** Opening EXERCISE MATERIAL block **
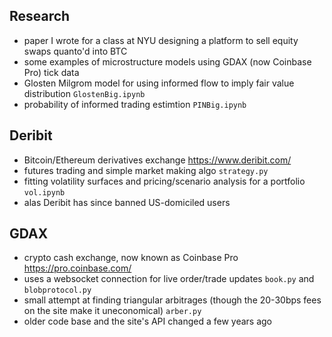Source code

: ## Research
- paper I wrote for a class at NYU designing a platform to sell equity swaps quanto'd into BTC  
- some examples of microstructure models using GDAX (now Coinbase Pro) tick data
- Glosten Milgrom model for using informed flow to imply fair value distribution <code>GlostenBig.ipynb</code>
- probability of informed trading estimtion <code>PINBig.ipynb</code>

## Deribit
- Bitcoin/Ethereum derivatives exchange https://www.deribit.com/
- futures trading and simple market making algo <code>strategy.py</code>
- fitting volatility surfaces and pricing/scenario analysis for a portfolio <code>vol.ipynb</code>
- alas Deribit has since banned US-domiciled users

## GDAX
- crypto cash exchange, now known as Coinbase Pro https://pro.coinbase.com/
- uses a websocket connection for live order/trade updates <code>book.py</code> and <code>blobprotocol.py</code>
- small attempt at finding triangular arbitrages (though the 20-30bps fees on the site make it uneconomical) <code>arber.py</code>
- older code base and the site's API changed a few years ago


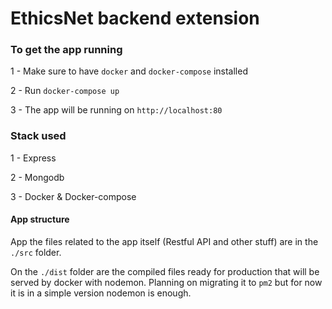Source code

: # EthicsNet backend extension

### To get the app running

1 - Make sure to have `docker` and `docker-compose` installed

2 - Run `docker-compose up`

3 - The app will be running on `http://localhost:80`

### Stack used 

1 - Express

2 - Mongodb

3 - Docker & Docker-compose


#### App structure

App the files related to the app itself (Restful API and other stuff) are in the `./src` folder.

On the `./dist` folder are the compiled files ready for production that will be served by docker with nodemon. Planning on migrating it to `pm2` but for now it is in a simple version nodemon is enough.

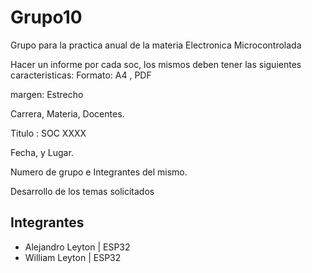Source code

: # Grupo10
Grupo para la practica anual de la materia Electronica Microcontrolada

Hacer un informe por cada soc, los mismos  deben tener las siguientes caracteristicas:
Formato: A4 , PDF

margen: Estrecho

Carrera, Materia, Docentes. 

Titulo : SOC XXXX

Fecha, y Lugar. 

Numero de grupo e Integrantes del mismo. 

Desarrollo de los temas solicitados

## Integrantes
- Alejandro Leyton | ESP32
- William Leyton | ESP32

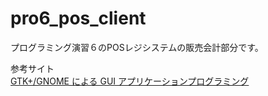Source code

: # pro6_pos_client
プログラミング演習６のPOSレジシステムの販売会計部分です。

参考サイト    
[GTK+/GNOME による
GUI アプリケーションプログラミング](http://wiki.cis.iwate-u.ac.jp/~suzuki/Soft/GUI-Application-Programming-20070430.pdf "GTK+/GNOME による
GUI アプリケーションプログラミング")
** Closing EXERCISE MATERIAL block **
> WHAT TO PRODUCE:
Each record must be repeated verbatim, and no picture may appear in the copy.

> SOLUTION FOR THIS TASK:
Source code

: ## Research
- paper I wrote for a class at NYU designing a platform to sell equity swaps quanto'd into BTC  
- some examples of microstructure models using GDAX (now Coinbase Pro) tick data
- Glosten Milgrom model for using informed flow to imply fair value distribution <code>GlostenBig.ipynb</code>
- probability of informed trading estimtion <code>PINBig.ipynb</code>

## Deribit
- Bitcoin/Ethereum derivatives exchange https://www.deribit.com/
- futures trading and simple market making algo <code>strategy.py</code>
- fitting volatility surfaces and pricing/scenario analysis for a portfolio <code>vol.ipynb</code>
- alas Deribit has since banned US-domiciled users

## GDAX
- crypto cash exchange, now known as Coinbase Pro https://pro.coinbase.com/
- uses a websocket connection for live order/trade updates <code>book.py</code> and <code>blobprotocol.py</code>
- small attempt at finding triangular arbitrages (though the 20-30bps fees on the site make it uneconomical) <code>arber.py</code>
- older code base and the site's API changed a few years ago


Source code

: # EthicsNet backend extension

### To get the app running

1 - Make sure to have `docker` and `docker-compose` installed

2 - Run `docker-compose up`

3 - The app will be running on `http://localhost:80`

### Stack used 

1 - Express

2 - Mongodb

3 - Docker & Docker-compose


#### App structure

App the files related to the app itself (Restful API and other stuff) are in the `./src` folder.

On the `./dist` folder are the compiled files ready for production that will be served by docker with nodemon. Planning on migrating it to `pm2` but for now it is in a simple version nodemon is enough.

Source code

: # Grupo10
Grupo para la practica anual de la materia Electronica Microcontrolada

Hacer un informe por cada soc, los mismos  deben tener las siguientes caracteristicas:
Formato: A4 , PDF

margen: Estrecho

Carrera, Materia, Docentes. 

Titulo : SOC XXXX

Fecha, y Lugar. 

Numero de grupo e Integrantes del mismo. 

Desarrollo de los temas solicitados

## Integrantes
- Alejandro Leyton | ESP32
- William Leyton | ESP32

Source code

: # pro6_pos_client
プログラミング演習６のPOSレジシステムの販売会計部分です。

参考サイト    
[GTK+/GNOME による
GUI アプリケーションプログラミング](http://wiki.cis.iwate-u.ac.jp/~suzuki/Soft/GUI-Application-Programming-20070430.pdf "GTK+/GNOME による
GUI アプリケーションプログラミング")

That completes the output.